Melamun atau berimajinasi adalah hal yang mungkin biasa dilakukan oleh seseorang. Ketika berselancar di dunia maya, sebut saja misalnya Instagram. Sering kali reels Instagram menampilkan video-video berisi beberapa aktor keren, idol kpop, atau video-video dari influencer yang good looking. Biasanya reels seperti ini akan dipenuhi ratusan atau ribuan komentar. Misalnya saja dari para perempuan akan menulis komentar, “suamiku, calon aku, my honey, sayang aku dan lain-lain”. Atau beberapa reels yang menampilkan rumah mewah dengan penampakan alam yang sangat luar biasa, banyak bunga-bunga, dan sangat asri. Akan banyak komentar seperti my future home, dan ungkapan-ungkapan harapan lainnya. Kalau masih sebatas ungkapan harapan dan sangat sadar ketika mengkhayalkan hal tersebut, masih bisa dianggap normal ya.
Bagimana
jika ternyata mengkhayal atau melamun itu bukan lagi aktivitas normal,
melainkan aktivitas yang berbahaya dan menyebakan kecanduan. Sampai semua
aktivitas sehari-hari terganggu, tidak mau berinteraksi dengan siapapun, sampai
mood saja dipengaruhi oleh
lamunan tersebut. Hal inilah yang disebut dengan Maladaptive Daydreaming (MD).
Maladaptive
Daydreaming (MD) adalah gangguan melamun/berkhayal
berlebihan di mana individu secara adiktif terlibat dalam lamunan naratif dan
emosional yang penuh khayalan selama berjam-jam
Sedangkan menurut Meadows yang menuliskan artikel tentang Maladaptive Daydreaming itu sendiri pada tahun 2022 mendefinisikan, Maladaptive daydreaming adalah sebuah kondisi dimana seseorang melamun secara rutin dan instensif sampai mengganggu kehidupan sehari-hari individu tersebut. Dapat disimpulkan bahwa maladaptive Daydreaming adalah bukan aktivitas melamun atau berkhayal yang normal, karena sudah mengganggu fungsi kehidupan individu secara tidak sadar. Intinya sudah sangat berbeda dengan mengkhayal pada umumnya ya Soulmate LYS. Perbedaannya ada dalam jangka waktu, kedalaman dan efek negatif dari lamunan tersebut.
Dalam
studi dalam jurnal Frontiers in
Psyhiatry disebutkan bahwa maladaptive daydreaming akan
membuat ekspresi ketika melamun, seperti tertawa, menangis, dan berbicara pada
dirinya sendiri.
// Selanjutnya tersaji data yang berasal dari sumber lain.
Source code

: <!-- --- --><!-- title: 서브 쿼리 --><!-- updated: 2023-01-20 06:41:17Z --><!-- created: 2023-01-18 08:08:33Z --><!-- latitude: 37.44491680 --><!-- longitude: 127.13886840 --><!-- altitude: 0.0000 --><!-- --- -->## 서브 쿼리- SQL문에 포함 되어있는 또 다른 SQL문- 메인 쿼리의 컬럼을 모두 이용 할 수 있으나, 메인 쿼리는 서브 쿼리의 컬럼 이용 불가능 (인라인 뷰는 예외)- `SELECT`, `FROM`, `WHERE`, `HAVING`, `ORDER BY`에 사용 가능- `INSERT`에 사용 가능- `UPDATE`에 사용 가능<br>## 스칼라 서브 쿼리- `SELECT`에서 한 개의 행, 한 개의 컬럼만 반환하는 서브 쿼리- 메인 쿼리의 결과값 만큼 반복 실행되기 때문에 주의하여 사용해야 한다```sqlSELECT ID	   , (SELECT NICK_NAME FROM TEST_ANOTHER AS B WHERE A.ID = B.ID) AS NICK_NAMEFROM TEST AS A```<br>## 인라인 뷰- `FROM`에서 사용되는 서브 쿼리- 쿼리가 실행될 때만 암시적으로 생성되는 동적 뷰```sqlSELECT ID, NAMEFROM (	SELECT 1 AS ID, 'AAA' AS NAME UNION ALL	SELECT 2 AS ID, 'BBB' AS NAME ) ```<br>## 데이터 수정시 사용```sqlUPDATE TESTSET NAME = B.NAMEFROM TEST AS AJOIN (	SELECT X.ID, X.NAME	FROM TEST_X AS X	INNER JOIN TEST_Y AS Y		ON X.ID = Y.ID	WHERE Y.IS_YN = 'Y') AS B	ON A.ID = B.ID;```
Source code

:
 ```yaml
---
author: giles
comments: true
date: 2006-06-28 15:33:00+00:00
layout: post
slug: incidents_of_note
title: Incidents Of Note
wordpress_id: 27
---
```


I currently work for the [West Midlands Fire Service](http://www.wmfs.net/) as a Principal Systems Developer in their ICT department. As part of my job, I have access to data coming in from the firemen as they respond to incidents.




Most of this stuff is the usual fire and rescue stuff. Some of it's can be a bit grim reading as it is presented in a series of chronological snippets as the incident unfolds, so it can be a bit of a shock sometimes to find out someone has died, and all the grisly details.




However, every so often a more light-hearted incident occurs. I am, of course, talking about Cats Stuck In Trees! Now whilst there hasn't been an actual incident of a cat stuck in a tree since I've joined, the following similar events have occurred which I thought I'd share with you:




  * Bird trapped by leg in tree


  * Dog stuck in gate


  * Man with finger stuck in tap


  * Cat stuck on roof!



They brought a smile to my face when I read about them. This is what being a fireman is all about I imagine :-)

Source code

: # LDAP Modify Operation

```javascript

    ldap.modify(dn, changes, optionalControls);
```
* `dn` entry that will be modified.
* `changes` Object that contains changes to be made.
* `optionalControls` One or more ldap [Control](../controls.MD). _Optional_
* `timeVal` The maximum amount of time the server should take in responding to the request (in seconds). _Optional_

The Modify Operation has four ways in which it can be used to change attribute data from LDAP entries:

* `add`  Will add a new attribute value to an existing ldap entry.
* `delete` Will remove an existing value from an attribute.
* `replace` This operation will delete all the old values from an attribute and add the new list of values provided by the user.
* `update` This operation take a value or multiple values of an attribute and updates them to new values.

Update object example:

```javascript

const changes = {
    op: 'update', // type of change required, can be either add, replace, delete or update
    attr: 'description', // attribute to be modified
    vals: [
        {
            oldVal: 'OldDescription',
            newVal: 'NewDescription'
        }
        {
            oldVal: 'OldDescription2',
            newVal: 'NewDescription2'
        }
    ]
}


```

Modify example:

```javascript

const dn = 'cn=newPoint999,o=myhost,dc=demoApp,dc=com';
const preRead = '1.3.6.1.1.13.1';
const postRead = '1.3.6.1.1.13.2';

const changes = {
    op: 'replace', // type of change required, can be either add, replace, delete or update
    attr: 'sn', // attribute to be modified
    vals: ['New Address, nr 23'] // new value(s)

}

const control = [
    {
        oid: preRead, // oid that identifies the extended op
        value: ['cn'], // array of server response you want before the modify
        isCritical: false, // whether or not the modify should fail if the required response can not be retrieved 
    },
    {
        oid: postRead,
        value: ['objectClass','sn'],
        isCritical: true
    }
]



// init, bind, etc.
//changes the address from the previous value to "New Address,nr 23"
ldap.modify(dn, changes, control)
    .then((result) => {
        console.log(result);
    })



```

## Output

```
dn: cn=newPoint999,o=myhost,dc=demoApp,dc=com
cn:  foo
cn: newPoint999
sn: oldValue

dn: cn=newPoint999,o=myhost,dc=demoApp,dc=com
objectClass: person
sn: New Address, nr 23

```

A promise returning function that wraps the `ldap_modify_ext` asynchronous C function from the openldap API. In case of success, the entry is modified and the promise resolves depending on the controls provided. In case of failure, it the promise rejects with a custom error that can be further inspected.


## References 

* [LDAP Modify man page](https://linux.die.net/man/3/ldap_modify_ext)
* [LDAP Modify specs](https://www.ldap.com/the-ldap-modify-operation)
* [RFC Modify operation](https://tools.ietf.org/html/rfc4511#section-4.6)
Namun kondisi maladaptive daydreaming berbeda dengan kondisi
skizofrenia atau psikopat. Kondisi maladaptive daydreaming dapat mengetahui
perbedaan antara lamunan dengan kenyataan, sedangkan skizofrenia tidak. Namun
lebih jelasnya, maladaptive daydreaming dapat dikatakan sebagai fantasi
yang luas sehingga menggantikan interaksi manusia dan/atau mengganggu fungsi
akademik, interpersonal, atau keterampilan.
Individu
yang terlibat dalam gangguan ini bisa saja sebagai respond mechanism terhadap
gangguan mental lainnya, seperti kecemasan, depresi dan mungkin trauma yang
pernah dialami. Individu tersebut merasa lebih aman di dunia lamunan sehingga
melepaskan diri dari kenyataan dan mungkin membuat alur cerita sendiri, memainkan
sebuah peran dalam lamuanan tersebut.
Prevalensi
yang tepat belum ditemukan pada Maladaptive Daydreaming, sehingga sampai saat
ini belum masuk gangguan mental yang tertera pada Diagnostic and Statistical
Manual of Mental Disorders (DSM-5). Tetapi kondisi ini tampaknya lebih umum
terjadi pada orang yang mengalami kecemasan, depresi, atau gangguan
obsesif-kompulsif. Ditemukan bahwa lebih dari setengah orang yang Maladptive
Daydreaming memiliki gangguan kesehatan
mental
Sampai
saat ini belum diketahui pengobatan secara official untuk Maladaptive
Daydreaming. Soulmate LYS perlu memahami gelaja-gejala terlebih dahulu dan
menemukan dukungan sosial untuk mengubah perilaku ini. Boleh banget untuk minta
konsultasi bantuan para ahli, dokter
atau psikolog jika sudah merasa melamun berlebihan, adiktif sampai mengganggu
produktivitas sehari-hari.
Referensi :
Bigelsen, J., Lehrfeld, J. M., Jopp, D. S., &
Somer, E. (2016). Maladaptive daydreaming: Evidence for an under-researched
mental health disorder. Consciousness and Cognition, 42, 254-266.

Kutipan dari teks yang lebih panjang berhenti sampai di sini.